Saved entries
^^^^^^^^^^^^^^^^
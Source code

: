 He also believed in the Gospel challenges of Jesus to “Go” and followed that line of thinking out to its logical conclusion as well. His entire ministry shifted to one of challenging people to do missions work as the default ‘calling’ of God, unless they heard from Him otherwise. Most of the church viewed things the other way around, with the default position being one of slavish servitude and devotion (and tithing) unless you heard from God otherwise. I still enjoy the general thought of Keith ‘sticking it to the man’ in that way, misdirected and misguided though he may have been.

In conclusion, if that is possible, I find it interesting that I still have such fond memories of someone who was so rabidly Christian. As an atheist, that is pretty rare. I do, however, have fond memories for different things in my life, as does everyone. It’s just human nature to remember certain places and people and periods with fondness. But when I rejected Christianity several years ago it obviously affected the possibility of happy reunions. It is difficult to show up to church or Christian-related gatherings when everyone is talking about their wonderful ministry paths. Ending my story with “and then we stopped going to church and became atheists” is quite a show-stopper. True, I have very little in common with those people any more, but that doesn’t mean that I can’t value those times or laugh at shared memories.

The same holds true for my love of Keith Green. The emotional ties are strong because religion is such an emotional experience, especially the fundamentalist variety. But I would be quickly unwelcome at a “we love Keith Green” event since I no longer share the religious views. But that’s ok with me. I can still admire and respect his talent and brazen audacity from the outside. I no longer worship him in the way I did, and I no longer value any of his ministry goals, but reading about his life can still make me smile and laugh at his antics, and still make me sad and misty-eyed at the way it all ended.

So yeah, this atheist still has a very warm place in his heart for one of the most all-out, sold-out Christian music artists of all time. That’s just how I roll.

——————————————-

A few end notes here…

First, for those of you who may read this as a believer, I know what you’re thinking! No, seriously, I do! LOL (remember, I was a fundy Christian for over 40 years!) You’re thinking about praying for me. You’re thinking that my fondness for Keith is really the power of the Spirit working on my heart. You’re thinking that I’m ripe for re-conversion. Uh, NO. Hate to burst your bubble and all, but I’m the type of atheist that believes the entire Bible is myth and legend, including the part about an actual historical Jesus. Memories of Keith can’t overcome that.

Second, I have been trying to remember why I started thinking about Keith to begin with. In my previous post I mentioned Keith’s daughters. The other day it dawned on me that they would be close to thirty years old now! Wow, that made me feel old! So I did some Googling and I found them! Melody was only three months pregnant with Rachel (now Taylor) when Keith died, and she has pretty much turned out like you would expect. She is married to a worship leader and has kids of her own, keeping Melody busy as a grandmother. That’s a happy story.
^^^^^^^^^^^^^^^^
What the task asks: Reproduce the data in full. Nothing in it may be altered.

Answer box:
Source code

: He also believed in the Gospel challenges of Jesus to “Go” and followed that line of thinking out to its logical conclusion as well. His entire ministry shifted to one of challenging people to do missions work as the default ‘calling’ of God, unless they heard from Him otherwise. Most of the church viewed things the other way around, with the default position being one of slavish servitude and devotion (and tithing) unless you heard from God otherwise. I still enjoy the general thought of Keith ‘sticking it to the man’ in that way, misdirected and misguided though he may have been.

In conclusion, if that is possible, I find it interesting that I still have such fond memories of someone who was so rabidly Christian. As an atheist, that is pretty rare. I do, however, have fond memories for different things in my life, as does everyone. It’s just human nature to remember certain places and people and periods with fondness. But when I rejected Christianity several years ago it obviously affected the possibility of happy reunions. It is difficult to show up to church or Christian-related gatherings when everyone is talking about their wonderful ministry paths. Ending my story with “and then we stopped going to church and became atheists” is quite a show-stopper. True, I have very little in common with those people any more, but that doesn’t mean that I can’t value those times or laugh at shared memories.

The same holds true for my love of Keith Green. The emotional ties are strong because religion is such an emotional experience, especially the fundamentalist variety. But I would be quickly unwelcome at a “we love Keith Green” event since I no longer share the religious views. But that’s ok with me. I can still admire and respect his talent and brazen audacity from the outside. I no longer worship him in the way I did, and I no longer value any of his ministry goals, but reading about his life can still make me smile and laugh at his antics, and still make me sad and misty-eyed at the way it all ended.

So yeah, this atheist still has a very warm place in his heart for one of the most all-out, sold-out Christian music artists of all time. That’s just how I roll.

——————————————-

A few end notes here…

First, for those of you who may read this as a believer, I know what you’re thinking! No, seriously, I do! LOL (remember, I was a fundy Christian for over 40 years!) You’re thinking about praying for me. You’re thinking that my fondness for Keith is really the power of the Spirit working on my heart. You’re thinking that I’m ripe for re-conversion. Uh, NO. Hate to burst your bubble and all, but I’m the type of atheist that believes the entire Bible is myth and legend, including the part about an actual historical Jesus. Memories of Keith can’t overcome that.

Second, I have been trying to remember why I started thinking about Keith to begin with. In my previous post I mentioned Keith’s daughters. The other day it dawned on me that they would be close to thirty years old now! Wow, that made me feel old! So I did some Googling and I found them! Melody was only three months pregnant with Rachel (now Taylor) when Keith died, and she has pretty much turned out like you would expect. She is married to a worship leader and has kids of her own, keeping Melody busy as a grandmother. That’s a happy story.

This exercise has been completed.